I mean, honestly, who would have thought, in this day and age, you could still find some way to patent spying on people?
(This is quite separate from any consideration about whether you want to a) shop at, or b) work for, Walmart ...)
I like the part buried deep in the patent application explaining how the geolocation and timestamp data in the audio recorder files will allow automatic cross-coordination with the EXIF data in JPG photo files on People of Walmart. This will let WalMart see who was involved in each recorded conversation. They will have to wait for conversion of the vertical and horizontal barcode scanners in the self-service checkout registers to include full facial recognition scanning to build their own streamed photo database, obviating the need to rely on People of Walmart.
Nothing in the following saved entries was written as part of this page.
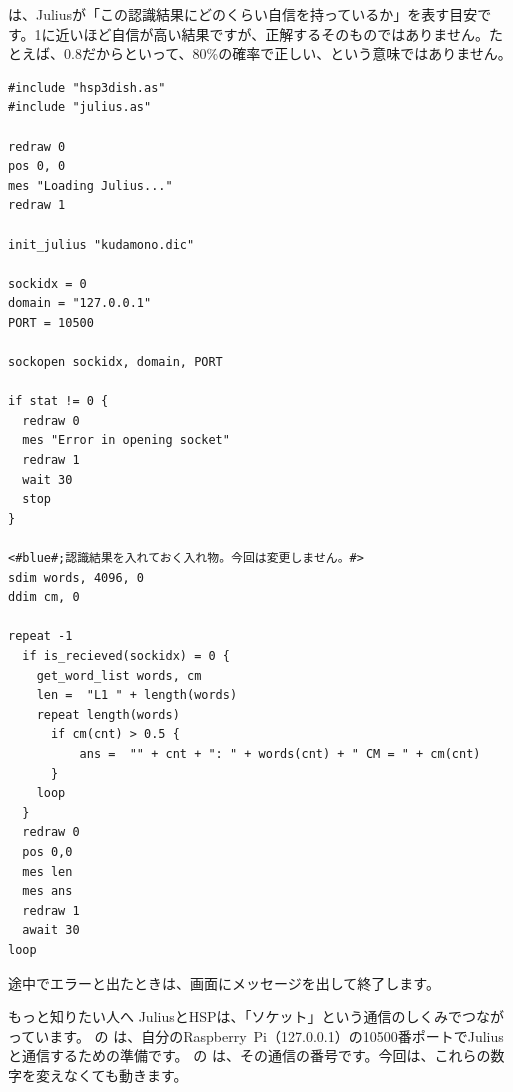 \documentclass[text06.tex]{subfiles}
\begin{document}
 は、Juliusが「この認識結果にどのくらい自信を持っているか」を表す目安です。1に近いほど自信が高い結果ですが、正解するそのものではありません。たとえば、0.8だからといって、80\%の確率で正しい、という意味ではありません。

\begin{lstlisting}[caption=julius.hsp,label=julius.hsp]
#include "hsp3dish.as"
#include "julius.as"

redraw 0
pos 0, 0
mes "Loading Julius..."
redraw 1

init_julius "kudamono.dic"

sockidx = 0
domain = "127.0.0.1"
PORT = 10500

sockopen sockidx, domain, PORT

if stat != 0 {
  redraw 0
  mes "Error in opening socket"
  redraw 1
  wait 30
  stop
}

<#blue#;認識結果を入れておく入れ物。今回は変更しません。#>
sdim words, 4096, 0
ddim cm, 0

repeat -1
  if is_recieved(sockidx) = 0 {
    get_word_list words, cm
    len =  "L1 " + length(words)
    repeat length(words)
      if cm(cnt) > 0.5 {
          ans =  "" + cnt + ": " + words(cnt) + " CM = " + cm(cnt)
      }
    loop
  }
  redraw 0
  pos 0,0
  mes len
  mes ans
  redraw 1
  await 30
loop
\end{lstlisting}

途中でエラーと出たときは、画面にメッセージを出して終了します。

\begin{itembox}[c]{もっと知りたい人へ}
JuliusとHSPは、「ソケット」という通信のしくみでつながっています。\mbox{} の  は、自分の\mbox{Raspberry Pi}（127.0.0.1）の10500番ポートでJuliusと通信するための準備です。 の  は、その通信の番号です。今回は、これらの数字を変えなくても動きます。
\end{itembox}

\begin{tcolorbox}[title=\useOmetoi]
\begin{enumerate}
\end{enumerate}
\end{tcolorbox}
\end{document}
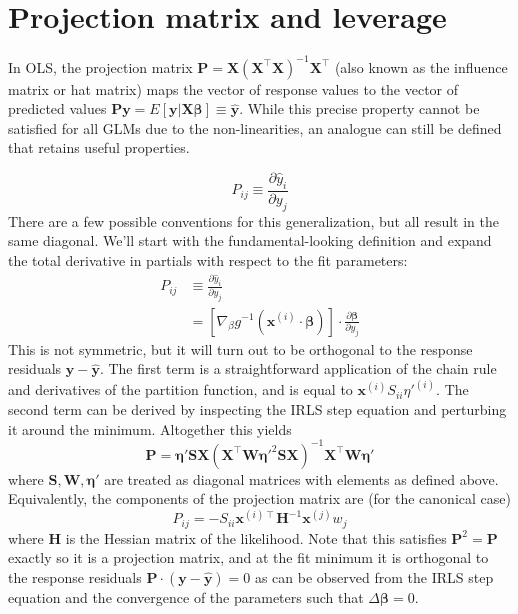 \documentclass{article}
\newcommand{\bbeta}{\boldsymbol{\beta}}
\begin{document}
\section{Projection matrix and leverage}

In OLS, the projection matrix \(\mathbf{P} =
\mathbf{X}\left(\mathbf{X}^{\intercal}\mathbf{X}\right)^{-1}\mathbf{X}^{\intercal}\)
(also known as the influence matrix or hat matrix) maps the vector of response
values to the vector of predicted values \(\mathbf{P}\mathbf{y} =
E[\mathbf{y}|\mathbf{X}\bbeta] \equiv \hat{\mathbf{y}}\). While
this precise property cannot be satisfied for all GLMs due to the
non-linearities, an analogue can still be defined that retains useful
properties.

\[ P_{ij} \equiv \frac{\partial \hat{y}_i}{\partial y_j} \]
There are a few possible conventions for this generalization, but all result in
the same diagonal. We'll start with the fundamental-looking definition and
expand the total derivative in partials with respect to the fit parameters:
\begin{align}
P_{ij} &\equiv \frac{\partial \hat{y}_i}{\partial y_j} \\
&= \left[\nabla_\beta g^{-1}\left(\mathbf{x}^{(i)}\cdot\bbeta\right)\right] \cdot \frac{\partial \bbeta}{\partial y_j}
\end{align}
This is not symmetric, but it will turn out to be orthogonal to the response
residuals \(\mathbf{y} - \hat{\mathbf{y}}\). The first term is a
straightforward application of the chain rule and derivatives of the partition
function, and is equal to
\(\mathbf{x}^{(i)}S_{ii}\eta'^{(i)}\). The
second term can be derived by inspecting the IRLS step
equation and perturbing it around the minimum. Altogether this yields
\[ \mathbf{P} = \boldsymbol{\eta}' \mathbf{S} \mathbf{X} \left(\mathbf{X}^\intercal \mathbf{W} \boldsymbol{\eta}'^{2} \mathbf{S} \mathbf{X}\right)^{-1} \mathbf{X}^\intercal \mathbf{W} \boldsymbol{\eta}' \]
where \(\mathbf{S}, \mathbf{W}, \boldsymbol{\eta}'\) are treated as diagonal
matrices with elements as defined above.
Equivalently, the components of the projection matrix are (for the canonical case)
\[ P_{ij} = -S_{ii} \mathbf{x}^{(i)\intercal}\mathbf{H}^{-1}\mathbf{x}^{(j)} w_{j} \]
where \(\mathbf{H}\) is the Hessian matrix of the likelihood.
Note that this satisfies
\(\mathbf{P}^2 = \mathbf{P}\) exactly so it is a projection matrix, and at
the fit minimum it is orthogonal to the response residuals
\(\mathbf{P}\cdot\left(\mathbf{y} - \hat{\mathbf{y}}\right) = 0\) as can be
observed from the IRLS step equation and the convergence of the parameters such
that \(\Delta \bbeta = 0\).
\end{document}
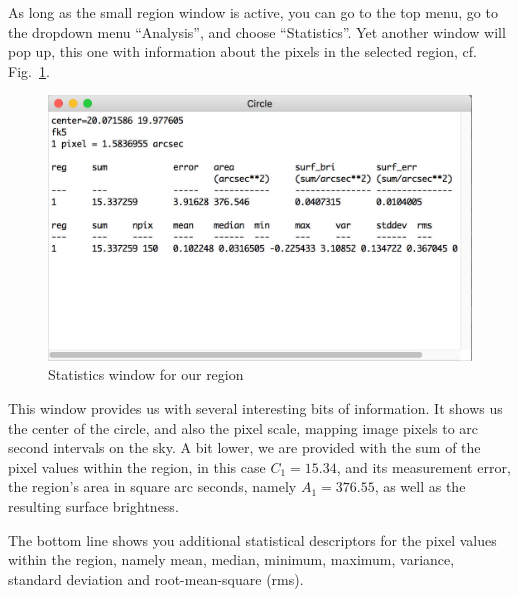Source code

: \documentclass[twocolumn,apj]{openjournal}
\begin{document}
As long as the small region window is active, you can go to the top menu, go to the dropdown menu ``Analysis'', and choose ``Statistics''. Yet another window will pop up, this one with information about the pixels in the selected region, cf. Fig.~\ref{StatisticsWindow}.
\begin{figure}[htbp]
\begin{center}
\includegraphics[width=\linewidth]{statistics-window.jpg}
\caption{Statistics window for our region}
\label{StatisticsWindow}
\end{center}
\end{figure}
This window provides us with several interesting bits of information. It shows us the center of the circle, and also the pixel scale, mapping image pixels to arc second intervals on the sky. A bit lower, we are provided with the sum of the pixel values within the region, in this case $C_1=15.34$, and its measurement error, the region's area in square arc seconds, namely $A_1=376.55$, as well as the resulting surface brightness.

The bottom line shows you additional statistical descriptors for the pixel values within the region, namely mean, median, minimum, maximum, variance, standard deviation and root-mean-square (rms).
\end{document}
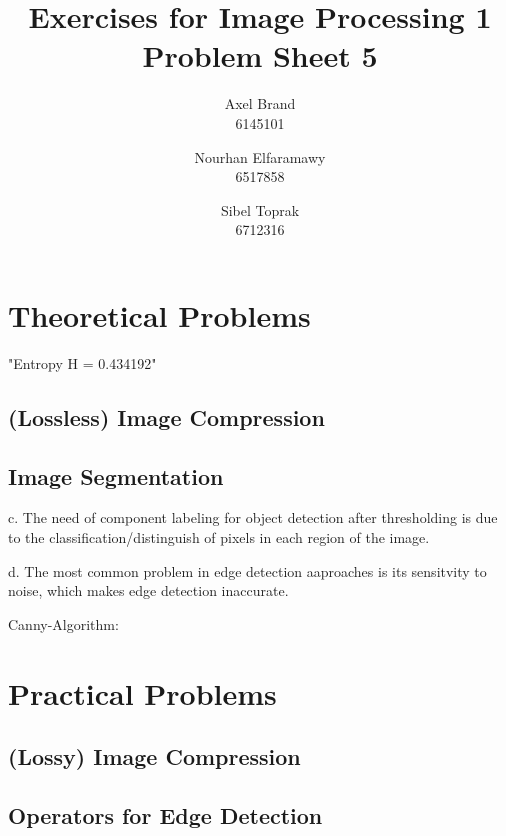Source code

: \documentclass[a4paper,twocolumn]{article}
\title{\textbf{Exercises for Image Processing 1}\\Problem Sheet 5}
\author{Axel Brand\\6145101 \and Nourhan Elfaramawy\\6517858 \and Sibel Toprak\\6712316}
\begin{document}
	\maketitle
	
	\section{Theoretical Problems}
	"Entropy H = 0.434192"
	

	
	\subsection{(Lossless) Image Compression}
	
	\subsection{Image Segmentation}
	
	c. The need of component labeling for object detection after thresholding is due to the classification/distinguish of pixels in each region of the image.
	
	d. The most common problem in edge detection aaproaches is its sensitvity to noise, which makes edge detection inaccurate.
	
	Canny-Algorithm:
	
	
	\section{Practical Problems}
	
	\subsection{(Lossy) Image Compression}
	
	\subsection{Operators for Edge Detection}
	
\end{document}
They are also doing something I dislike. They have a thing called "Check out with me" where a Wal-Mart worker with a small hand-held device will scan your stuff and then allow you to put your credit/debit card in the device (and then put in the PIN) and they will send the receipt to your email or phone number. I don't mind doing self check out but this device was a little too portable for me. The kiosks would be hard to steal but this little device could be manipulated in so many ways I didn't feel comfortable using it. There was no option to print a receipt, so by using this Walmart gets either your email address or phone number.
A co-worker of mine also got someone else's receipt when they either provided an incorrect phone number on purpose or made a mistake. Can you imagine the headache if you get stopped on the way out the door and get asked for your receipt and you sent it to the wrong phone number? You can't prove your purchase is legitimate right away.
On the other hand I can see a benefit of being able to provide a receipt later that didn't fade out (as thermal printed receipts tend to do over time) but other than that it seems like a PII information grab by Walmart.
Sounds like a very lucrative intellectual property acheivemet. No need to ever use it by the patent owner. Actually, its probably in their brand-reputation's best interest to license (or sell) it out, to public agencies that can use the technology "legally".
I wonder if eventually Amazon store shoppers will experience this sort of technology used on them after "agreeing" to it in an app's user-acceptance policy.
(My reply is delivered much better when you can see my facial expression and hear tone of voice).